It seems like the record industry made so much crazy money in the 1960s that everyone wanted to get in on it. Now it's just become very corporate. So all of these people who despise music end up being in charge.

A lot of stuff is dark in a way, but unless you're really looking at a situation for what it actually is, it's hard to be hopeful - or meaningless to be hopeful about it unless it's actually based in a real possibility.

The music in Haiti is all tied up in voodoo and African rhythm, and so there's this funny thing: go to a voodoo ceremony, and then go to a Catholic church and tell me which music you liked better, to which one the music is more integral.

When I was younger, bands helped me connect to part of my humanity; bands that had nothing to do with anything political helped to form me. There's a correlation in that: If people can connect to music, maybe they can connect to each other.

In the UK, tons of records are now sold in grocery stores, because there are no record stores - it's iTunes or the grocery store. And almost every band that had an impact on me was on a major label. There's value in people actually hearing things, as well.

Whenever you're talking about meaning, basically... I think a lot of the human experience has to do with trying to understand what things mean, and there's not really any tools to do that unless you're thinking about it in a more spiritual or philosophical realm.

I'm not practising, I don't go to church, but what I got from it was a sense of belonging to something bigger. What I really miss is being forced to be in a community with people that aren't the same as you. Then, you really have to work through the ways that you're different.

If I was a cabinetmaker or a commercial fisherman, it would be the same question - how to connect to my world. The job we do affords us the opportunity to have people listen to what we say. But a lot of people have a similar situation: They're trying to find a way to do some good.

I had a somewhat religious upbringing. Not strict, but it was there, and I'm kind of thankful for that. If you grow up just watching MTV, that's its own form of religion, and it's not even based on happiness or communal responsibility. I mean, try to construct a worldview out of that.

I was really sick of bands just ignoring the audience as a posture in rock music. And I think we fed off each other in terms of trying to engage the audience, not in a hammy way, but actually trying to be aware of the space that you are playing in and trying to connect in some way through the music.

I always find live shows on film kind of boring. Even my favorite ones, I kinda zone out for most of it. It's just so different seeing a band in the flesh and then watching a film of it, even if you have a hundred cameras and it's shot from every angle. There's just a communal, visceral thing that never translates very well.

There's an obligation to let people know where their money is going, so the tour has an educational aspect, mostly as a way to thank people. But the most practical use is to raise money and do the research to figure out the proper ways to spend it. You want to make sure that the money doesn't just go somewhere where it does more harm than good.

It would get really alienating, to have my face be the face of a cause. So much just comes down to the songs. I just want to give us the opportunity to write great songs. Even our work in Haiti is limited by how good our songs are. We just need to get rid of as much of the bullshit as possible, so we can have a life, so we have something to write about.

Once I got to know what's been happening historically, it's pretty impossible to un-know it.
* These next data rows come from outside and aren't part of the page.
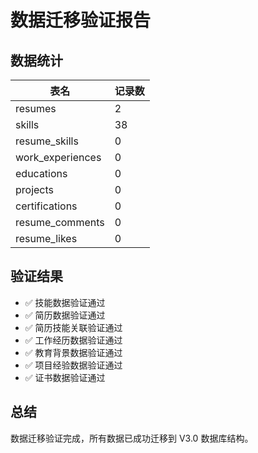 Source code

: 
# 数据迁移验证报告

## 数据统计

| 表名 | 记录数 |
|------|--------|
| resumes | 2 |
| skills | 38 |
| resume_skills | 0 |
| work_experiences | 0 |
| educations | 0 |
| projects | 0 |
| certifications | 0 |
| resume_comments | 0 |
| resume_likes | 0 |

## 验证结果

- ✅ 技能数据验证通过
- ✅ 简历数据验证通过
- ✅ 简历技能关联验证通过
- ✅ 工作经历数据验证通过
- ✅ 教育背景数据验证通过
- ✅ 项目经验数据验证通过
- ✅ 证书数据验证通过

## 总结

数据迁移验证完成，所有数据已成功迁移到 V3.0 数据库结构。
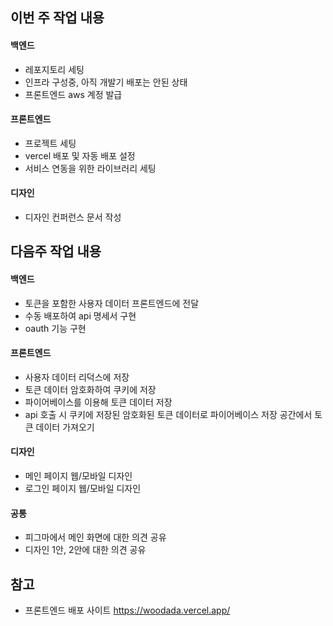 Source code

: ## 이번 주 작업 내용

#### 백엔드
- 레포지토리 세팅
- 인프라 구성중, 아직 개발기 배포는 안된 상태
- 프론트엔드 aws 계정 발급

#### 프론트엔드
- 프로젝트 세팅
- vercel 배포 및 자동 배포 설정
- 서비스 연동을 위한 라이브러리 세팅

#### 디자인
- 디자인 컨퍼런스 문서 작성

## 다음주 작업 내용

#### 백엔드
- 토큰을 포함한 사용자 데이터 프론트엔드에 전달
- 수동 배포하여 api 명세서 구현
- oauth 기능 구현

#### 프론트엔드
- 사용자 데이터 리덕스에 저장
- 토큰 데이터 암호화하여 쿠키에 저장
- 파이어베이스를 이용해 토큰 데이터 저장
- api 호출 시 쿠키에 저장된 암호화된 토큰 데이터로 파이어베이스 저장 공간에서 토큰 데이터 가져오기

#### 디자인
- 메인 페이지 웹/모바일 디자인
- 로그인 페이지 웹/모바일 디자인

#### 공통
- 피그마에서 메인 화면에 대한 의견 공유
- 디자인 1안, 2안에 대한 의견 공유

## 참고
- 프론트엔드 배포 사이트
https://woodada.vercel.app/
Like right now, there's the outbreak of cholera in Haiti, and people see that as a news headline, but I know there's half a billion dollars of aid that one senator is putting a hold on, that the Red Cross has raised half a billion dollars but has only spent $200 million.

I think when you've been in a band for a really long time, sometimes you don't appreciate what's good about yourself. It's easy to play something and get too focused on some small detail. It's helpful to have somebody around who can say, "No, that was good." Just so you don't get too lost or forget what you do. You need somebody you really trust who has great taste.
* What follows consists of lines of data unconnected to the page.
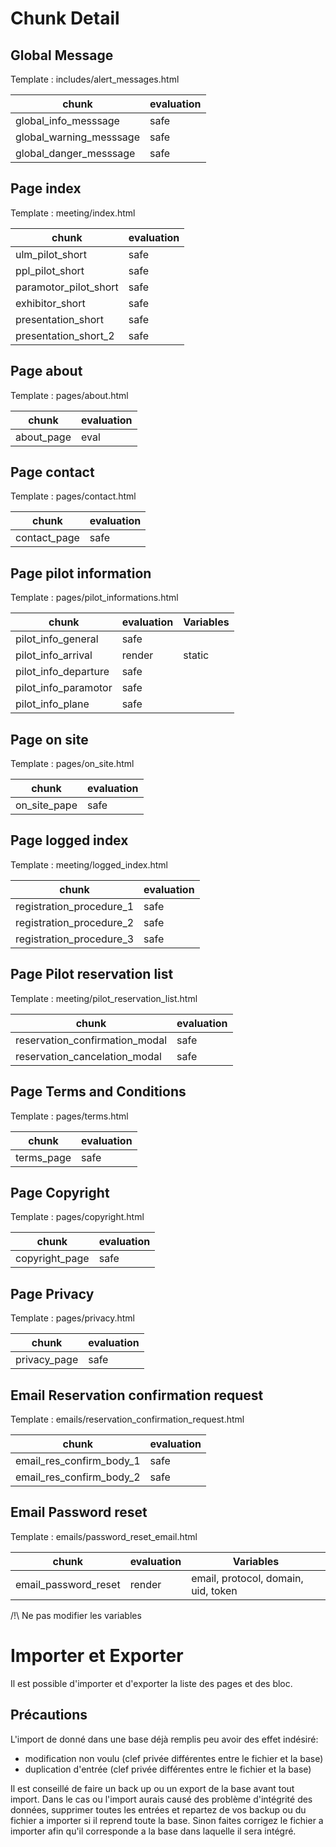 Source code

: # Chunk Detail

## Global Message

Template : includes/alert_messages.html

|chunk                   |evaluation|
|------------------------|----------|
|global_info_messsage    |   safe   |
|global_warning_messsage |   safe   |
|global_danger_messsage  |   safe   |

## Page index

Template : meeting/index.html

|chunk                 |evaluation|
|----------------------|----------|
|ulm_pilot_short       |   safe   |
|ppl_pilot_short       |   safe   |
|paramotor_pilot_short |   safe   |
|exhibitor_short       |   safe   |
|presentation_short    |   safe   |
|presentation_short_2  |   safe   |

## Page about

Template : pages/about.html

|   chunk   | evaluation |
|-----------|------------|
|about_page | eval       |

## Page contact

Template : pages/contact.html

| chunk       | evaluation |
|-------------|------------|
|contact_page | safe       |

## Page pilot information

Template : pages/pilot_informations.html


| chunk                | evaluation   | Variables |
|----------------------|--------------|-----------|
| pilot_info_general   |    safe      |           |
| pilot_info_arrival   |    render    | static    |
| pilot_info_departure |    safe      |           |
| pilot_info_paramotor |    safe      |           |
| pilot_info_plane     |    safe      |           |


## Page on site

Template : pages/on_site.html

| chunk        | evaluation  |
|--------------|-------------|
| on_site_pape | safe        |


## Page logged index

Template : meeting/logged_index.html

| chunk                    | evaluation |
|--------------------------|------------|
| registration_procedure_1 | safe       |
| registration_procedure_2 | safe       |
| registration_procedure_3 | safe       |


## Page Pilot reservation list

Template : meeting/pilot_reservation_list.html

| chunk                         | evaluation |
|-------------------------------|------------|
| reservation_confirmation_modal | safe       |
| reservation_cancelation_modal | safe       |


## Page Terms and Conditions

Template : pages/terms.html

| chunk     | evaluation |
|-----------|------------|
|terms_page |   safe     |


## Page Copyright

Template : pages/copyright.html

| chunk         | evaluation |
|---------------|------------|
|copyright_page |   safe     |


## Page Privacy

Template : pages/privacy.html

| chunk       | evaluation |
|-------------|------------|
|privacy_page |   safe     |


## Email Reservation confirmation request

Template : emails/reservation_confirmation_request.html

| chunk                   | evaluation |
|-------------------------|------------|
| email_res_confirm_body_1 | safe       |
| email_res_confirm_body_2 | safe       |


## Email Password reset

Template : emails/password_reset_email.html

| chunk                   | evaluation | Variables |
|-------------------------|------------|-----------|
| email_password_reset    | render     | email, protocol, domain, uid, token|

/!\ Ne pas modifier les variables

# Importer et Exporter

Il est possible d'importer et d'exporter la liste des pages et des bloc.

## Précautions

L'import de donné dans une base déjà remplis peu avoir des effet indésiré:
* modification non voulu (clef privée différentes entre le fichier et la base)
* duplication d'entrée (clef privée différentes entre le fichier et la base)

Il est conseillé de faire un back up ou un export de la base avant tout import.
Dans le cas ou l'import aurais causé des problème d'intégrité des données, supprimer
toutes les entrées et repartez de vos backup ou du fichier a importer si il reprend toute la base.
Sinon faites corrigez le fichier a importer afin qu'il corresponde a la base dans laquelle il sera intégré.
There's this idea, particularly in pop music and a lot of these pop father/manager types, that you're selling the person instead of the song. You basically want to create something that the fans relate to because it's exactly like them. So there's a lot of art that's made to be in the image of the audience, but then the audience is imitating this version of themselves. It's a really weird cultural feedback loop, and it's kind of strange to watch. It's a new thing since I was a kid, really a different thing.
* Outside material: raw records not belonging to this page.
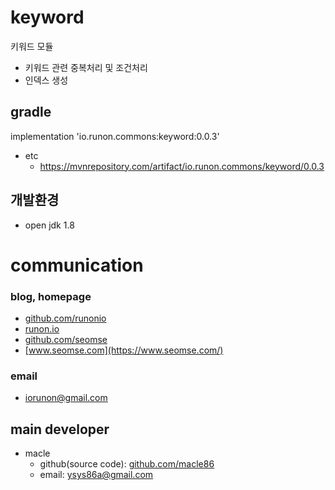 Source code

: # keyword
키워드 모듈

- 키워드 관련 중복처리 및 조건처리
- 인덱스 생성

## gradle
implementation 'io.runon.commons:keyword:0.0.3'
- etc
  - https://mvnrepository.com/artifact/io.runon.commons/keyword/0.0.3

## 개발환경
- open jdk 1.8

# communication
### blog, homepage
- [github.com/runonio](https://github.com/runonio)
- [runon.io](https://runon.io)
- [github.com/seomse](https://github.com/seomse)
- [www.seomse.com](https://www.seomse.com/)


### email
- iorunon@gmail.com

## main developer
- macle
  - github(source code): [github.com/macle86](https://github.com/macle86)
  - email: ysys86a@gmail.com
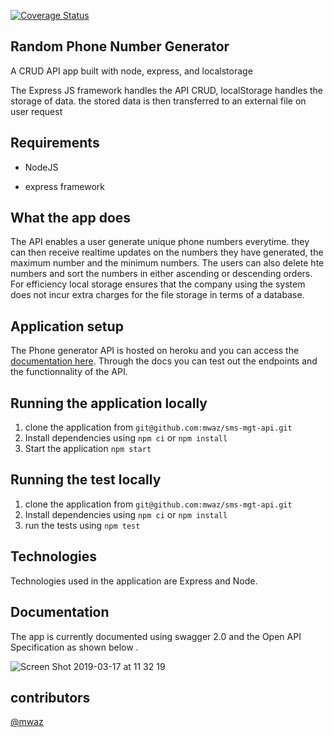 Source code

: [![Coverage Status](https://coveralls.io/repos/github/mwaz/phone-number-generator/badge.svg?branch=master)](https://coveralls.io/github/mwaz/phone-number-generator?branch=master)

## Random Phone Number Generator
A CRUD API app built with node, express, and localstorage


The Express JS framework handles the API CRUD, localStorage handles the  storage of data. the stored data is then transferred to an external file on user request

## Requirements

* NodeJS

* express framework

## What the app does

The API enables a user generate unique phone numbers everytime. they can then receive realtime updates on the numbers they have generated, the maximum number and the minimum numbers. The users can also delete hte numbers and sort the numbers in either ascending or descending orders. For efficiency local storage ensures that the company using the system does not incur extra charges for the file storage in terms of a database. 

## Application setup 

The Phone generator API is hosted on heroku and you can access the [documentation here](https://phone-number-generator-api.herokuapp.com/api-docs). Through the docs you can test out the endpoints and the functionnality of the API.

## Running the application locally 
1. clone the application from `git@github.com:mwaz/sms-mgt-api.git`
2. Install dependencies using `npm ci` or `npm install`
3. Start the application `npm start`

## Running the test locally
1. clone the application from `git@github.com:mwaz/sms-mgt-api.git`
2. Install dependencies using `npm ci` or `npm install`
3. run the tests using `npm test`

## Technologies
Technologies used in the application are Express and Node. 

## Documentation 
The app is currently documented using swagger 2.0 and the Open API Specification as shown below . 

![Screen Shot 2019-03-17 at 11 32 19](https://user-images.githubusercontent.com/10160787/54487550-5e946580-48a8-11e9-977b-94e09c8ea024.png)

## contributors
[@mwaz](https://github.com/mwaz)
I think there's some pretty amazing language in the Bible. The thing that's always been interesting to me about religion is that compared to the more modern spirituality, the West Coast pseudo-Buddhist thing that people go for these days, actual Buddhism and Islam have been looking at these philosophical questions, at really hard questions, for a long time. There's a lot of stuff that philosophy doesn't talk about, and in the secular world, a lot of times, people don't talk about these ideas, and that was always really interesting for me.